As cryptocurrencies have gained in popularity, companies have increasingly turned to a method known as an initial coin offering (“ICO”) to raise capital. ICOs, however, are ripe for potential fraud. As the Washington Post has explained, “consumers face higher risks of being misled at a time when the intense demand for bitcoin has prompted many retail investors to take extreme steps to gain exposure to the currency…”
Given ICOs’ high risk of fraud, state regulators are increasingly scrutinizing such offerings as well as other practices involving cryptocurrency-related investments. In fact, according to NASAA, state regulators have opened nearly 70 inquiries and investigations into cryptocurrency-related companies. Moreover, there are 35 pending or completed enforcement actions related to ICOs or cryptocurrencies since the beginning of May. In short, state agencies are using state securities laws to crack down on fraud and deception in the cryptocurrency market.
These coordinated state actions have caught the attention of federal regulators as well.
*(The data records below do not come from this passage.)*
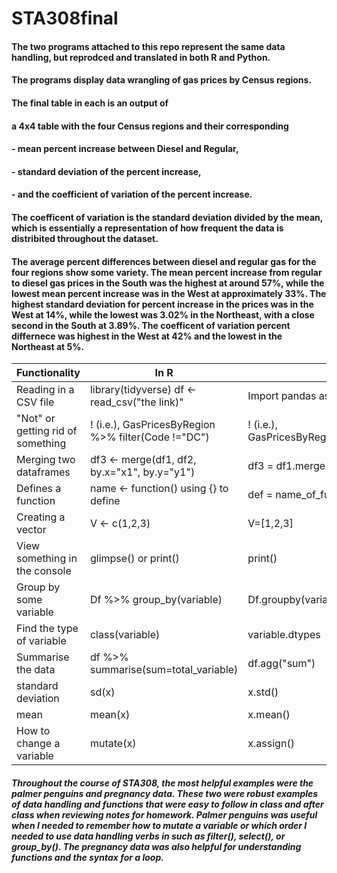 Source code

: # STA308final
#### The two programs attached to this repo represent the same data handling, but reprodced and translated in both R and Python. 
#### The programs display data wrangling of gas prices by Census regions. 
#### The final table in each is an output of
#### a 4x4 table with the four Census regions and their corresponding 
#### - mean percent increase between Diesel and Regular, 
#### - standard deviation of the percent increase,
#### - and the coefficient of variation of the percent increase.

#### The coefficent of variation is the standard deviation divided by the mean, which is essentially a representation of how frequent the data is distribited throughout the dataset. 

#### The average percent differences between diesel and regular gas for the four regions show some variety. The mean percent increase from regular to diesel gas prices in the South was the highest at around 57%, while the lowest mean percent increase was in the West at approximately 33%. The highest standard deviation for percent increase in the prices was in the West at 14%, while the lowest was 3.02% in the Northeast, with a close second in the South at 3.89%. The coefficent of variation percent differnece was highest in the West at 42% and the lowest in the Northeast at 5%. 





| Functionality                               | In R               | In Python                   |
|---------------------------------------------|--------------------|-----------------------------|
| Reading in a CSV file           | library(tidyverse) df <- read_csv("the link)"            | Import pandas as pd df=pd.read_csv("the link")           |
| "Not" or getting rid of something | ! (i.e.), GasPricesByRegion %>% filter(Code !="DC")            | ! (i.e.), GasPricesByRegion.loc[(GasPricesByRegion.Code!="DC")]        |
| Merging two dataframes                   | df3 <- merge(df1, df2, by.x="x1", by.y="y1")                | df3 = df1.merge (df2,left_on= "x1", right_on= "y1") |
| Defines a function                          | name <- function() using {} to define | def = name_of_function(): using : to define     ||
| Creating a vector | V <- c(1,2,3)           | V=[1,2,3]       |
| View something in the console                    | glimpse() or print()                | print() |
| Group by some variable                          | Df %>% group_by(variable) | Df.groupby(variable)    |
| Find the type of variable | class(variable)           | variable.dtypes       |
| Summarise the data                    | df %>% summarise(sum=total_variable)                | df.agg("sum") |
| standard deviation                        | sd(x) | x.std()     |
| mean                       | mean(x) | x.mean()     |
| How to change a variable                        | mutate(x) | x.assign()     |

##### Throughout the course of STA308, the most helpful examples were the palmer penguins and pregnancy data. These two were robust examples of data handling and functions that were easy to follow in class and after class when reviewing notes for homework. Palmer penguins was useful when I needed to remember how to mutate a variable or which order I needed to use data handling verbs in such as filter(), select(), or group_by(). The pregnancy data was also helpful for understanding functions and the syntax for a loop. 

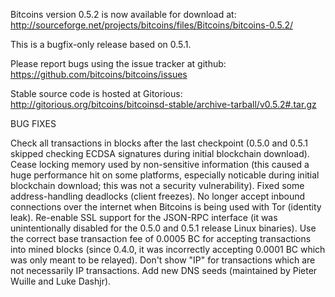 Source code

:Bitcoins version 0.5.2 is now available for download at:
http://sourceforge.net/projects/bitcoins/files/Bitcoins/bitcoins-0.5.2/

This is a bugfix-only release based on 0.5.1.

Please report bugs using the issue tracker at github:
https://github.com/bitcoins/bitcoins/issues

Stable source code is hosted at Gitorious:
http://gitorious.org/bitcoins/bitcoinsd-stable/archive-tarball/v0.5.2#.tar.gz

BUG FIXES

Check all transactions in blocks after the last checkpoint (0.5.0 and 0.5.1 skipped checking ECDSA signatures during initial blockchain download).
Cease locking memory used by non-sensitive information (this caused a huge performance hit on some platforms, especially noticable during initial blockchain download; this was
not a security vulnerability).
Fixed some address-handling deadlocks (client freezes).
No longer accept inbound connections over the internet when Bitcoins is being used with Tor (identity leak).
Re-enable SSL support for the JSON-RPC interface (it was unintentionally disabled for the 0.5.0 and 0.5.1 release Linux binaries).
Use the correct base transaction fee of 0.0005 BC for accepting transactions into mined blocks (since 0.4.0, it was incorrectly accepting 0.0001 BC which was only meant to be relayed).
Don't show "IP" for transactions which are not necessarily IP transactions.
Add new DNS seeds (maintained by Pieter Wuille and Luke Dashjr).
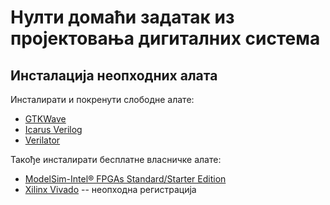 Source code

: # Нулти домаћи задатак из пројектовања дигиталних система

## Инсталација неопходних алата

Инсталирати и покренути слободне алате:
* [GTKWave](https://gtkwave.sourceforge.net)
* [Icarus Verilog](http://iverilog.icarus.com)
* [Verilator](https://www.veripool.org/verilator)

Такође инсталирати бесплатне власничке алате:
* [ModelSim-Intel® FPGAs Standard/Starter Edition](https://www.intel.com/content/www/us/en/software-kit/750666)
* [Xilinx Vivado](https://www.xilinx.com/support/download.html) -- неопходна регистрација

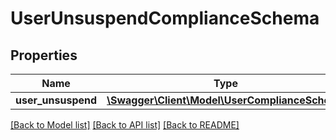 # UserUnsuspendComplianceSchema

## Properties
Name | Type | Description | Notes
------------ | ------------- | ------------- | -------------
**user_unsuspend** | [**\Swagger\Client\Model\UserComplianceSchema**](UserComplianceSchema.md) |  | 

[[Back to Model list]](../../README.md#documentation-for-models) [[Back to API list]](../../README.md#documentation-for-api-endpoints) [[Back to README]](../../README.md)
U.S. Securities and Exchange Commission (“SEC”) Chairman Jay Clayton issued a statement praising the NASAA for taking action. Chairman Clayton warned “fraudsters in this space that many sets of eyes are watching, and that regulators are coordinating on an international level to take strong actions to deter and stop fraud.” Chairman Clayton further reminded investors that “regulators are committed to protecting investors in these markets.”
As the recent NASAA announcement and SEC Chairman Clayton’s comments demonstrate, regulators in the United States and abroad are increasingly turning their attention to the cryptocurrency market. The intensifying spotlight on ICO’s and cryptocurrency should encourage companies pursuing an ICO or other activities involving cryptocurrency-related investments to seek legal counsel and to comply with all state laws, federal laws, and SEC regulations.